The PCCAlert system allows students, parents, employees and members of the community to receive up-to-date text messages about violence, hazards and major disruptions on Pima campuses.


“The safety of everyone at PCC is a top priority for the college,” Chancellor Lee Lambert wrote in a statement sent to students and employees.


Signing up for PCCAlert is a quick two-step process requiring a cell phone. To register, text the word “alerts” to 79516. A confirmation message will be delivered. At any time, users can send the word “stop” to discontinue the alerts.


There is no limit to the number of phones that can be signed up to receive messages. The college does not charge for the service, though cell phone companies may charge a fee for delivering text messages.


“The PCCAlert system is one of many ways that the college can use to communicate during an emergency,” William Ward, vice chancellor for facilities, said in the same statement.


Previously, Pima sent emails to students and employees when an incident occurred, and posted notifications on the PCC website. College officials acknowledged that system was not the best way to notify students and employees of an immediate crisis, such as an active shooter on campus.
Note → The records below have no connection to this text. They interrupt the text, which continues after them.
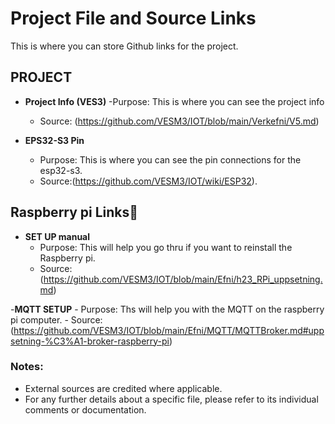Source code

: # Project File and Source Links

This is where you can store Github links for the project.

## PROJECT

- **Project Info (VES3)**
    -Purpose: This is where you can see the project info
    - Source: (https://github.com/VESM3/IOT/blob/main/Verkefni/V5.md)

- **EPS32-S3 Pin**
  - Purpose: This is where you can see the pin connections for the esp32-s3.
  - Source:(https://github.com/VESM3/IOT/wiki/ESP32).
 
## Raspberry pi Links🍇
- **SET UP manual**
    - Purpose: This will help you go thru if you want to reinstall the Raspberry pi.
    - Source:(https://github.com/VESM3/IOT/blob/main/Efni/h23_RPi_uppsetning.md)
 

-**MQTT SETUP**
    - Purpose: Ths will help you with the MQTT on the raspberry pi computer.
    - Source:(https://github.com/VESM3/IOT/blob/main/Efni/MQTT/MQTTBroker.md#uppsetning-%C3%A1-broker-raspberry-pi)

### Notes:
- External sources are credited where applicable.
- For any further details about a specific file, please refer to its individual comments or documentation.

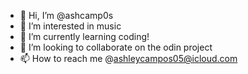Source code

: - 👋 Hi, I’m @ashcamp0s
- 👀 I’m interested in music
- 🌱 I’m currently learning coding!
- 💞️ I’m looking to collaborate on the odin project
- 📫 How to reach me @ashleycampos05@icloud.com

<!---
ashcamp0s/ashcamp0s is a ✨ special ✨ repository because its `README.md` (this file) appears on your GitHub profile.
You can click the Preview link to take a look at your changes.
--->
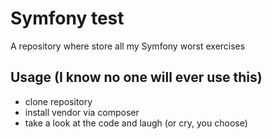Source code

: # Symfony test
A repository where store all my Symfony worst exercises

## Usage (I know no one will ever use this)
- clone repository
- install vendor via composer
- take a look at the code and laugh (or cry, you choose)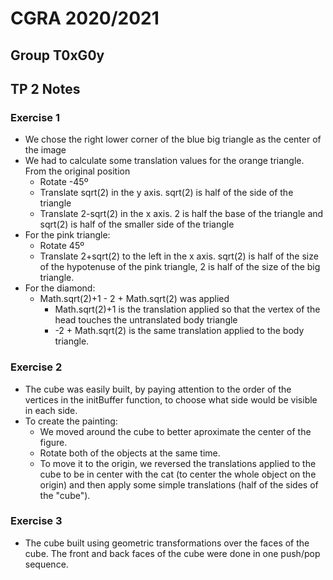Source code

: # CGRA 2020/2021

## Group T0xG0y

## TP 2 Notes

### Exercise 1

- We chose the right lower corner of the blue big triangle as the center of the image
- We had to calculate some translation values for the orange triangle. From the original position
  - Rotate -45º
  - Translate sqrt(2) in the y axis. sqrt(2) is half of the side of the triangle
  - Translate 2-sqrt(2) in the x axis. 2 is half the base of the triangle and sqrt(2) is half of the smaller side of the triangle
- For the pink triangle:
  - Rotate 45º
  - Translate 2+sqrt(2) to the left in the x axis. sqrt(2) is half of the size of the hypotenuse of the pink triangle, 2 is half of the size of the big triangle.
- For the diamond:
  - Math.sqrt(2)+1 - 2 + Math.sqrt(2) was applied
    - Math.sqrt(2)+1 is the translation applied so that the vertex of the head touches the untranslated body triangle
    - -2 + Math.sqrt(2) is the same translation applied to the body triangle.


### Exercise 2

- The cube was easily built, by paying attention to the order of the vertices in the initBuffer function, to choose what side would be visible in each side.
- To create the painting:
  - We moved around the cube to better aproximate the center of the figure.
  - Rotate both of the objects at the same time.
  - To move it to the origin, we reversed the translations applied to the cube to be in center with the cat (to center the whole object on the origin) and then apply some simple translations (half of the sides of the "cube").


### Exercise 3

- The cube built using geometric transformations over the faces of the cube. The front and back faces of the cube were done in one push/pop sequence.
“Email actually takes a long time to get a message out to students,” David Bea, executive vice chancellor for administration and finance, said during an April 25 governing board meeting.


“The advantage of a text message is that you can immediately send a message out,” Bea said.


In addition to text message alerts,PCC has implemented other new security measures. They include:


  • Adding four new campus police officers, ten community service officers and two new dispatchers.
  • Installing panic buttons at high-risk locations on each campus. Activating the panic button sends a signal to PCC Department of Public Safety dispatchers, who are on duty 24 hours a day, seven days a week.
  • Installing in all classrooms new locks that can be locked from the inside by pushing a button.
  • Installing a new card-access system on high-risk doors.
  • Relocating or adding about 100 fire alarms/fire suppression devices to increase coverage on PCC’s six campuses.
  • Testing an emergency loudspeaker paging system at Northwest Campus, with a goal of installing the system at other PCC campuses by next year.


The new security systems are part of the college’s response to a series of events in the community and around the country.


Numerous national incidents of gun violence, most notably the school shooting at Sandy Hook Elementary, led PCC faculty members to seek more control over the safety of their students and classrooms.


During the Spring 2013 semester, several assaults were reported at Downtown Campus, including a robbery and attempted sexual assault on Jan. 18. Less than a month after that incident, the college began exploring options for a text-alert system.


It cost approximately $2.7 million to establish the new security measures, according to the college. That total does not include salaries for the additional police department employees.